Crap. She played classical Christmas music instead. And there were weird interloping versions of Leonard Cohen’s Hallelujah that missed my mark of specifically Christmas music. I wanted Winter Wonderland and Nat King Cole singing Adestes Fideles. This was quickly remedied by a slight syntax adjustment, asking for “Christmas classics.” Boom, Bing. But the shine was off the penny. Maybe she’ll learn. 

I’d asked my techno DJ to play The Nutcracker. She complied with the correctly ordered ballet in full. Another day, I thought the suite would make a great dinner soundtrack. And it did. For a while. 

“Wait. What’s that?”

“Whuh?” responded The Spouse. 

We both listened harder. It was definitely Tchaikovsky. It was a famous ballet. But this was the swan one, not the Christmas fantasy. 

Close, Alexa. You got that artificial down, but keep working the intelligence part. 

“Alexa, next song.” Sigh. 

Empty Spaces

A boring street in an exciting city.

“I’m bored.”

That could have been the tag line to my childhood. It was definitely the refrain to my summers. 

We didn’t have camp or clubs or scheduled activities. Mom would toss us outside and tell us not to come back until dinner. 

There were three of us, but we weren’t that entertaining. We’d go up and down our short street trying to find other kids to play with. They’d be different ages than us, but the older ones had to watch the younger ones so they came along. If we were playing a make believe game, the smallest would be the babies. Or the maids. 

We didn’t split up by gender. There weren’t enough boys to do that. We’d all play together. Except Billy Macaroni. He was too rough. I don’t know who he played with, but one day he clunked my youngest Sib with his cap gun. She fell off the porch and cracked her head on the cement. I got spanked for this–for a reason still unclear to me decades later. Anyway, Billy didn’t play with us. 
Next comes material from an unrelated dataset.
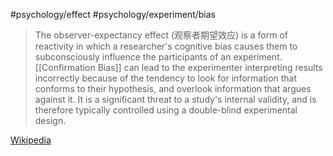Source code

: #psychology/effect #psychology/experiment/bias

>The observer-expectancy effect (观察者期望效应) is a form of reactivity in which a researcher's cognitive bias causes them to subconsciously influence the participants of an experiment. [[Confirmation Bias]] can lead to the experimenter interpreting results incorrectly because of the tendency to look for information that conforms to their hypothesis, and overlook information that argues against it. It is a significant threat to a study's internal validity, and is therefore typically controlled using a double-blind experimental design.

[Wikipedia ](https://en.wikipedia.org/wiki/Observer-expectancy_effect)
We’d play kickball in the street. Someone would yell “CAR,” and we’d all move to the curb until it passed. There was a crack on the curb for first base, a place where the concrete slabs met for second and Mr. Nick’s mailbox was third. We didn’t have officials. Usually people ageeed on a call. There were, however, spirited arguments over certain outs. They never lasted long. They’d be resolved with an agreement for a do-over. It moved the game along, and nobody wanted to have a fight and break up the game and leave us back to being bored. 

One summer we made up a riff on the classic hide and seek. We called it cowboys and Indians. When the cowboy was caught, the Indians tickled them. One of the kids really hated to be tickled. We went easy on him. 
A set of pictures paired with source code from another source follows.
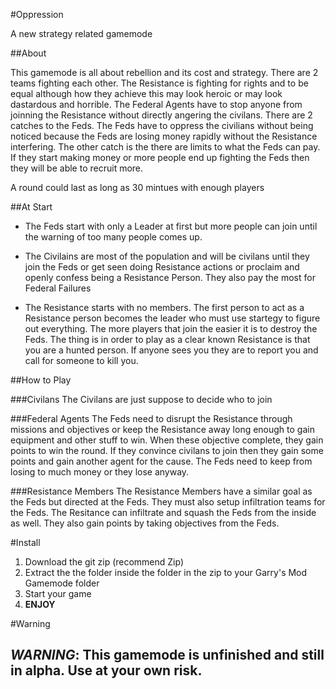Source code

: #Oppression

A new strategy related gamemode

##About

This gamemode is all about rebellion and its cost and strategy. There are 2 teams fighting each other. The Resistance is fighting for rights and to be equal although how they achieve this may look heroic or may look dastardous and horrible. The Federal Agents have to stop anyone from joinning the Resistance without directly angering the civilans. There are 2 catches to the Feds. The Feds have to oppress the civilians without being noticed because the Feds are losing money rapidly without the Resistance interfering. The other catch is the there are limits to what the Feds can pay. If they start making money or more people end up fighting the Feds then they will be able to recruit more.

A round could last as long as 30 mintues with enough players

##At Start

* The Feds start with only a Leader at first but more people can join until the warning of too many people comes up.

* The Civilains are most of the population and will be civilans until they join the Feds or get seen doing Resistance actions or proclaim and openly confess being a Resistance Person. They also pay the most for Federal Failures

* The Resistance starts with no members. The first person to act as a Resistance person becomes the leader who must use startegy to figure out everything. The more players that join the easier it is to destroy the Feds. The thing is in order to play as a clear known Resistance is that you are a hunted person. If anyone sees you they are to report you and call for someone to kill you.


##How to Play

###Civilans
The Civilans are just suppose to decide who to join

###Federal Agents
The Feds need to disrupt the Resistance through missions and objectives or keep the Resistance away long enough to gain equipment and other stuff to win. When these objective complete, they gain points to win the round. If they convince civilans to join then they gain some points and gain another agent for the cause. The Feds need to keep from losing to much money or they lose anyway.

###Resistance Members
The Resistance Members have a similar goal as the Feds but directed at the Feds. They must also setup infiltration teams for the Feds. The Resitance can infiltrate and squash the Feds from the inside as well. They also gain points by taking objectives from the Feds.

#Install

1. Download the git zip (recommend Zip)
2. Extract the the folder inside the folder in the zip to your Garry's Mod Gamemode folder
3. Start your game
4. **ENJOY**

#Warning

## **_WARNING_**: This gamemode is unfinished and still in alpha. Use at your own risk.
This game spanned houses without kids. There was a great bush to hide behind at Miss Lee’s. That was the demise of the game. One of the older neighbors complained because we’d jump their fences. Only sometimes. Back to bored. 

Another summer, I decided that we’d have a show. We watched musicals so we were putting on a musical. I wrote, directed, played a major role and marketed it. We had like eight or ten kids in it. There were rehearsals for maybe a few weeks. Or maybe a few days that seemed like weeks. We handmade tickets and distributed them to our families. Nobody came to watch. We didn’t actually do the performance. 

That worked out fine. The play was a good distraction from our boredom. It was just a game.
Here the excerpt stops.